AbstractMiniSequenceDecorator composes an IMiniSequence and is used in this design to provide the sorted sequences. Factories take responsibility for type checking and other details for naturally sorted sequences so we only need one concrete MiniSequenceCustomSortedDecorator and this adds sorting on add() and on a change in access mode (in case that causes a change in the order of the sequence)

The decorator adding unique-elements-only wraps an IMiniSequenceFlexiAdd type. IMiniSequenceFlexiAdd is a subtype of IMiniSequence. We can therefore use a factory to provide a uniques-only IMiniSequence (composing an IMiniSequence and returning an IMiniSequence type), as well being able to make uniques-only IMiniSequenceFlexiAdd sequences using this decorator. Using factories we can spare clients hopeless attempts to instantiate make a type which is a subtype of the wrapped type.

One problem I did encounter here was how to arrange the inheritance for the AbstractMiniSequenceFlexiAddDecorator. Ideally, I would not have had to replicate the operations in common with AbstractMiniSequenceDecorator, but I could not have AbstractMiniSequenceFlexiAddDecorator extending both AbstractMiniSequenceDecorator and AbstractMiniSequenceFlexiAdd. I thought about composing an AbstractMiniSequenceDecorator but as well as being complicated, this would either mean two copies of the composed sequence or AbstractMiniSequenceDecorator allowing AbstractMiniSequenceFlexiAddDecorator access to its inner sequence which was horrible. So I ended up by replicating the decorator operations. There is probably a nicer way to do this but I am not sure what it is.

Bridges and implementations

The final bridge and implementation design is shown below.

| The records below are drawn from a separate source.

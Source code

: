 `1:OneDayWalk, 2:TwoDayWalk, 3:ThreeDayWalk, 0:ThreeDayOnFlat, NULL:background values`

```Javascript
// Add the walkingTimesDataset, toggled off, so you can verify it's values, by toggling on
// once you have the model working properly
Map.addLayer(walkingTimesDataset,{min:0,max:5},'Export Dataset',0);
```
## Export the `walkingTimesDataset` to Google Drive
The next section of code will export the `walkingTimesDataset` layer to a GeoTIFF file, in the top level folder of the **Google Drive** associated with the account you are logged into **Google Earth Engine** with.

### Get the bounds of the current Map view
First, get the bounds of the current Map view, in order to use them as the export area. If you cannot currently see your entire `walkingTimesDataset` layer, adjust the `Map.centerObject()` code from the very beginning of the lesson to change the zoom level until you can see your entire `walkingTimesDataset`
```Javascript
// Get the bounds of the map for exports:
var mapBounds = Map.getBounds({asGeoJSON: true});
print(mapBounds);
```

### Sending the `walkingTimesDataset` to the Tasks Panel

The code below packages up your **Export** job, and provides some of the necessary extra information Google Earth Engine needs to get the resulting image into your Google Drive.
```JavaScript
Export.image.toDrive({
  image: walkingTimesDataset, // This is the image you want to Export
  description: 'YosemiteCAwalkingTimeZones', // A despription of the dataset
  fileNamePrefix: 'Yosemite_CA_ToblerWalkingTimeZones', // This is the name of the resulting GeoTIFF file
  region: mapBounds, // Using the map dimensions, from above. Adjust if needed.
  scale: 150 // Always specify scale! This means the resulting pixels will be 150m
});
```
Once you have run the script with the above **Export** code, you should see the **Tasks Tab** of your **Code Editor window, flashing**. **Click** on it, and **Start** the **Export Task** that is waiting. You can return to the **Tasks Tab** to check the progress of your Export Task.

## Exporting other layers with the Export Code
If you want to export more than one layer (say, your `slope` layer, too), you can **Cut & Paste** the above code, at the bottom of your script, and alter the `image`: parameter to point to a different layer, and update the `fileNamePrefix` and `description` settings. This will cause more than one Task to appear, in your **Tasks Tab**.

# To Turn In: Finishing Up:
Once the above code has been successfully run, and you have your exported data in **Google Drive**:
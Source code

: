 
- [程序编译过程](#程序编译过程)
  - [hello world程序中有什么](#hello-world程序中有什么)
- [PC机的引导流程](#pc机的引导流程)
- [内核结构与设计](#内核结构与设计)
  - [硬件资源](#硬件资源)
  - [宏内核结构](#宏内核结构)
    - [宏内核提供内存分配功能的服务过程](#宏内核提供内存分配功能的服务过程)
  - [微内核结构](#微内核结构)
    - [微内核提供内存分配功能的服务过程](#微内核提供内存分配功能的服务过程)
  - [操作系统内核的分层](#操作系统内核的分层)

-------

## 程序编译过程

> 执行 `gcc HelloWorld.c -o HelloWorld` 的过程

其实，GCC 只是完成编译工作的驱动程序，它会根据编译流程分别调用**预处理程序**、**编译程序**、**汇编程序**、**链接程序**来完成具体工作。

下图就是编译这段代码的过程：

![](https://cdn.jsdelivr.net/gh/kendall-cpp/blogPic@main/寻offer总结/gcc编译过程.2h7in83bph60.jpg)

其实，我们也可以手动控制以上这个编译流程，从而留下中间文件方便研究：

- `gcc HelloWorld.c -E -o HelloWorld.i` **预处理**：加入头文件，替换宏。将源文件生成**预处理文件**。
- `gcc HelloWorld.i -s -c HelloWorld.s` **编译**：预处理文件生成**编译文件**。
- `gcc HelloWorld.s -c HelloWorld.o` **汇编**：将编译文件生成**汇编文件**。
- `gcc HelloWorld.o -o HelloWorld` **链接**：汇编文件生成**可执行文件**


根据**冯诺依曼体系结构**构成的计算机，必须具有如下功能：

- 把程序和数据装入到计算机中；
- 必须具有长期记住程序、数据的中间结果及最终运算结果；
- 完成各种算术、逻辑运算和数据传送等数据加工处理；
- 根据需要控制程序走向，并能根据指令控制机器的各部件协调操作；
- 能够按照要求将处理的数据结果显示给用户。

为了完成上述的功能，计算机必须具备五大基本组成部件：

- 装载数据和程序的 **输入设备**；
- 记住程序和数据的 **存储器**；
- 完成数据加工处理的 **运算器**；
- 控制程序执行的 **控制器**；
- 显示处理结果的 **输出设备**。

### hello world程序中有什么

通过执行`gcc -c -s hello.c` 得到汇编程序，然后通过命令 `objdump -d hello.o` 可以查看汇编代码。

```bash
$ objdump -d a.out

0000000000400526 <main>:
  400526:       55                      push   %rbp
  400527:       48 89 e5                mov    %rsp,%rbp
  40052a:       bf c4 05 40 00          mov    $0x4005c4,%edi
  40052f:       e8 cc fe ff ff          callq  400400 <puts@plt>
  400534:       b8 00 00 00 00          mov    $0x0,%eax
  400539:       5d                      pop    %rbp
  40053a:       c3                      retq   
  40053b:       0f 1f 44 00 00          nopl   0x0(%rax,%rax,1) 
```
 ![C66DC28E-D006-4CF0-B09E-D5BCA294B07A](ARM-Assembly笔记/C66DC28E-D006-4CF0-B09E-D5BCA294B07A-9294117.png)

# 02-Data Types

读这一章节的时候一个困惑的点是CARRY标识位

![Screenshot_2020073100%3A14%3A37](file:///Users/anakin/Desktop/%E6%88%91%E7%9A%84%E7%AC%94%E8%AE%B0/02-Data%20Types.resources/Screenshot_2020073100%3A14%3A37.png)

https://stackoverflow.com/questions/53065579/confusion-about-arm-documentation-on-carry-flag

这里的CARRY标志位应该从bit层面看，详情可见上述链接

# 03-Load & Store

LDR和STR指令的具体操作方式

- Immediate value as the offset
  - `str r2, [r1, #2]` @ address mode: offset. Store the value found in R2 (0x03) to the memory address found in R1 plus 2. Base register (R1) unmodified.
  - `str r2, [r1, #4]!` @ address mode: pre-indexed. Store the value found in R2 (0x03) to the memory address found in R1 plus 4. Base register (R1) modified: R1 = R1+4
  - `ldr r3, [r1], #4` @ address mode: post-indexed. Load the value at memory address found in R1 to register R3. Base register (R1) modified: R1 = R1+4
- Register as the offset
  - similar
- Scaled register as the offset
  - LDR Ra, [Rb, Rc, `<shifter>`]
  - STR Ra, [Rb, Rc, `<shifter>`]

"Sequence adaptor for Jenny's design"
Sequences

The addition of the IMiniSequenceFlexiAdd type did cause many problems for the bridges and implementations because I did not change the specification of the IMiniSequenceImplementation type: any implementation has to be able to provide an implementation for addAtIndex, resetAtIndex and removeAtIndex. The AbstractMiniSequenceBridge uses what it needs and is extended by AbstractMiniSequenceFlexiAddBridge which uses the remaining operations through a protected getter for the implementation (getImpl()). This worked for my small design and concrete implementations using adaptors of the Java List interface, but it does restrict what can be used as an implementation and means that AbstractMiniSequenceBridge is not using all the operations of its implementation. I am not very happy with this aspect of the design - I suspect that I was just tired of it by the time I got it working and did not want to have to think about it any more.

Iteration

"Sequence iterators for Jenny's design"
Sequences

The IMiniSequenceIterator can remove the currently-pointed to element in the sequence and go backwards as well as forwards: other than the transfer of removeCurrent() from IMiniterator to the subtypes, the sequence iterator is essentially the same as in the initial design. For my sequence implementations I use adaptations of the Java ListIterator. I added an adaptation of my iterator back into the Java Iterator interface so that I could use the for-each construct. This was not strictly necessary for sequences - I could have just provided the Iterator on the adapted List, but I also wanted to nobble the Java Iterator remove() operation. I did this by taking shameless advantage of fact that Java marked remove() as 'optional'. I think that this is justified because implementing Iterable is not really part of the design, it is just to be able to show that we can use a for-each construct with the MiniCollection collections.